William James is the author of The Varieties of Religious Experience and one of my biggest philosophical heroes. He was born in upstate New York in a family rich with inherited wealth. James was a indecisive young man who was moved from school to school in an attempt to give him the best possible education. All the moving about meant that the first school he actually graduated from was the Harvard Medical School.
It occurs to me I believe that the variety of James’ education contributed to the his free spirit and wide open mind. Of course his membership in an intellectual circle calling itself The Metaphysical Club was one of the main factors shaping James’ intellect. In that small circle he regularly sparred with other brilliant thinkers including Charles Sanders Peirce – another of my philosophical heroes – and Oliver Wendell Homes.
James began his career as a psychologist and earned the honor of being considered to be the father of American psychology. His two-volume text The Principles of Psychology is arguably his masterwork and continues to exert influence over the field of psychology today.
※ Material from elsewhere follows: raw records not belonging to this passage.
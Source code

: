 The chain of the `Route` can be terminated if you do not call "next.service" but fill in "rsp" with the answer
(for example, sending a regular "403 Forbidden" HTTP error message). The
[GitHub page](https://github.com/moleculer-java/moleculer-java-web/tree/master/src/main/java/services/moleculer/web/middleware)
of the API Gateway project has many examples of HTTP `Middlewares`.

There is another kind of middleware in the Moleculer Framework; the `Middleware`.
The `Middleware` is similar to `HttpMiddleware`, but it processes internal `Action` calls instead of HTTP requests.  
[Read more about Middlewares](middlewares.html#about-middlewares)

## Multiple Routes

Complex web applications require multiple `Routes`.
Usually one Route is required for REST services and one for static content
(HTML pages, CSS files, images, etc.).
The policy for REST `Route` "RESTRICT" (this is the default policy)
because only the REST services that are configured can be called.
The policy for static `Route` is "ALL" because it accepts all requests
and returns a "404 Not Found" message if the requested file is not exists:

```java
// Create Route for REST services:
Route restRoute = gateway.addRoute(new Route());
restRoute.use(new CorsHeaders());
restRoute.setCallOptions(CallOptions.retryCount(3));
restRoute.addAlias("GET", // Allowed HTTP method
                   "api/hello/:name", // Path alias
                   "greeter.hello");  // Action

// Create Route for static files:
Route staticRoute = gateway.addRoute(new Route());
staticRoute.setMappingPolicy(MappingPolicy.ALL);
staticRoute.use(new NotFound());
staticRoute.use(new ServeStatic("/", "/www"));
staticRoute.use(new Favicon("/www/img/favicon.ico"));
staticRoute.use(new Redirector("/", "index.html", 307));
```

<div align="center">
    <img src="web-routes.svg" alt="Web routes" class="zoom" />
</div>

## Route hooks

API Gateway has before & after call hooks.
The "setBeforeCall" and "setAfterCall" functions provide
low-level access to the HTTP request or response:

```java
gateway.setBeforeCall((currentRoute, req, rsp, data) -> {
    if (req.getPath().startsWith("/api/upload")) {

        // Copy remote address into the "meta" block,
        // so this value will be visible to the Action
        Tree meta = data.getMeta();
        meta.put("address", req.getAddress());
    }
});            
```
Later James’ interests turned to the field of philosophy and he became the chair of the philosophy department at Harvard during the department’s golden age. He introduced and helped develop the philosophy of Pragmatism and did pioneering work I in the field of comparative religion, but the philosophical project that was closest to his heart was a philosophy he called Radical Empiricism.
Radical Empiricism is based on an assumption that reality is both continuous and non-dual. James rejected any notion of dualism between mind and matter, or spirit and body. The conventionally Empiricists believe that all knowledge comes from tangible facts. Reality is comprised of only those things that we directly experience. The ideas and feelings of the mind and its ability to categorize and compare is what allows us to understand the real tangible things of the universe.
James would not accept this duality between the world of mind and the world of the senses. He was an Empiricist in that he believed that the universe was comprised entirely of experienced things. He broke from conventional Empiricism in his insistence that the ideas and feelings of the mind were also experienced things and therefore just as real.
There is no inner world of mind and outer world of matter. There is just one world that includes experiences that feel like mind and experiences that feel like matter. These experiences are different in feeling, but they are not different in kind. They are both experiences. All of reality is made up of pure experience and everything that is real is an experience and anything that cannot be experienced is unreal.